**Pictures paired with source code:**
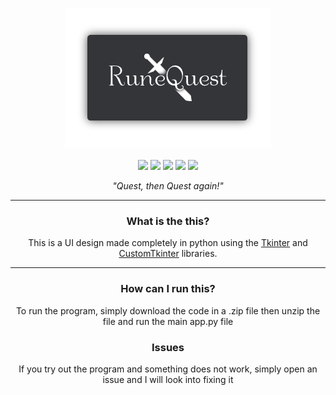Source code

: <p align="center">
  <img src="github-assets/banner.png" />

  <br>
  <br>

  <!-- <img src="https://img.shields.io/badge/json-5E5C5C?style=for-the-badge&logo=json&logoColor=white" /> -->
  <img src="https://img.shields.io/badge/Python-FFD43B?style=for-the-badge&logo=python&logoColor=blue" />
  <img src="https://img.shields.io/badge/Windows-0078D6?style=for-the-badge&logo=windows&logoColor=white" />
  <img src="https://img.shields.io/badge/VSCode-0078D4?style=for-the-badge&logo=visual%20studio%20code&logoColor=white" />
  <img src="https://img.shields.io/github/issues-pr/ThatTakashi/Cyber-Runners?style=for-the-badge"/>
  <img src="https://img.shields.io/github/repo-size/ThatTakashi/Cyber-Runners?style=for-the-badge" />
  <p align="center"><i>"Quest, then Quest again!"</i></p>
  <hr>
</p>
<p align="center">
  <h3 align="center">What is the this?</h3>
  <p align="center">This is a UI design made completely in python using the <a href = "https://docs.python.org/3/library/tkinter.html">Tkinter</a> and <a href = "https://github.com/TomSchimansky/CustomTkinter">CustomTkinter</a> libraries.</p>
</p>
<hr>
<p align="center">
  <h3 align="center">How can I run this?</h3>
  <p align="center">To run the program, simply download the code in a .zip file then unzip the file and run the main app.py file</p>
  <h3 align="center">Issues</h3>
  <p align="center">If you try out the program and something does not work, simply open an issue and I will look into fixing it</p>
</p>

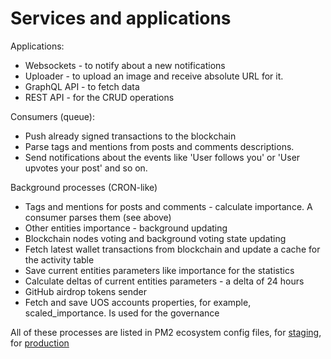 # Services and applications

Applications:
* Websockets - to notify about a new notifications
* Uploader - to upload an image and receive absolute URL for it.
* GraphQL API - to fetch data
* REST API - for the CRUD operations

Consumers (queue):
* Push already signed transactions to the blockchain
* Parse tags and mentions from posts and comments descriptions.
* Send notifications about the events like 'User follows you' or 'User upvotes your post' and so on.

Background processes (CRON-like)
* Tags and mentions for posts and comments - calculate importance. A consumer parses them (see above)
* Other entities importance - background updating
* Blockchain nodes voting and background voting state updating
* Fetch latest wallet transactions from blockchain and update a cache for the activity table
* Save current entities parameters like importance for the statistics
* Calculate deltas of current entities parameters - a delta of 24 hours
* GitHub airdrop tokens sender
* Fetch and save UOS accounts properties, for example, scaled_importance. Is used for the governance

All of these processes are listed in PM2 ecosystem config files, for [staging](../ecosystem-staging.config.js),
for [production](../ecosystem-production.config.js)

**BRIEF:** The records above are to be repeated exactly, apart from their pictures.

**EXERCISE RESULT:**
Source code

: <p align="center">
  <img src="github-assets/banner.png" />

  <br>
  <br>

  <!-- <img src="https://img.shields.io/badge/json-5E5C5C?style=for-the-badge&logo=json&logoColor=white" /> -->
  <img src="https://img.shields.io/badge/Python-FFD43B?style=for-the-badge&logo=python&logoColor=blue" />
  <img src="https://img.shields.io/badge/Windows-0078D6?style=for-the-badge&logo=windows&logoColor=white" />
  <img src="https://img.shields.io/badge/VSCode-0078D4?style=for-the-badge&logo=visual%20studio%20code&logoColor=white" />
  <img src="https://img.shields.io/github/issues-pr/ThatTakashi/Cyber-Runners?style=for-the-badge"/>
  <img src="https://img.shields.io/github/repo-size/ThatTakashi/Cyber-Runners?style=for-the-badge" />
  <p align="center"><i>"Quest, then Quest again!"</i></p>
  <hr>
</p>
<p align="center">
  <h3 align="center">What is the this?</h3>
  <p align="center">This is a UI design made completely in python using the <a href = "https://docs.python.org/3/library/tkinter.html">Tkinter</a> and <a href = "https://github.com/TomSchimansky/CustomTkinter">CustomTkinter</a> libraries.</p>
</p>
<hr>
<p align="center">
  <h3 align="center">How can I run this?</h3>
  <p align="center">To run the program, simply download the code in a .zip file then unzip the file and run the main app.py file</p>
  <h3 align="center">Issues</h3>
  <p align="center">If you try out the program and something does not work, simply open an issue and I will look into fixing it</p>
</p>

 # Services and applications

Applications:
* Websockets - to notify about a new notifications
* Uploader - to upload an image and receive absolute URL for it.
* GraphQL API - to fetch data
* REST API - for the CRUD operations

Consumers (queue):
* Push already signed transactions to the blockchain
* Parse tags and mentions from posts and comments descriptions.
* Send notifications about the events like 'User follows you' or 'User upvotes your post' and so on.

Background processes (CRON-like)
* Tags and mentions for posts and comments - calculate importance. A consumer parses them (see above)
* Other entities importance - background updating
* Blockchain nodes voting and background voting state updating
* Fetch latest wallet transactions from blockchain and update a cache for the activity table
* Save current entities parameters like importance for the statistics
* Calculate deltas of current entities parameters - a delta of 24 hours
* GitHub airdrop tokens sender
* Fetch and save UOS accounts properties, for example, scaled_importance. Is used for the governance

All of these processes are listed in PM2 ecosystem config files, for [staging](../ecosystem-staging.config.js),
for [production](../ecosystem-production.config.js)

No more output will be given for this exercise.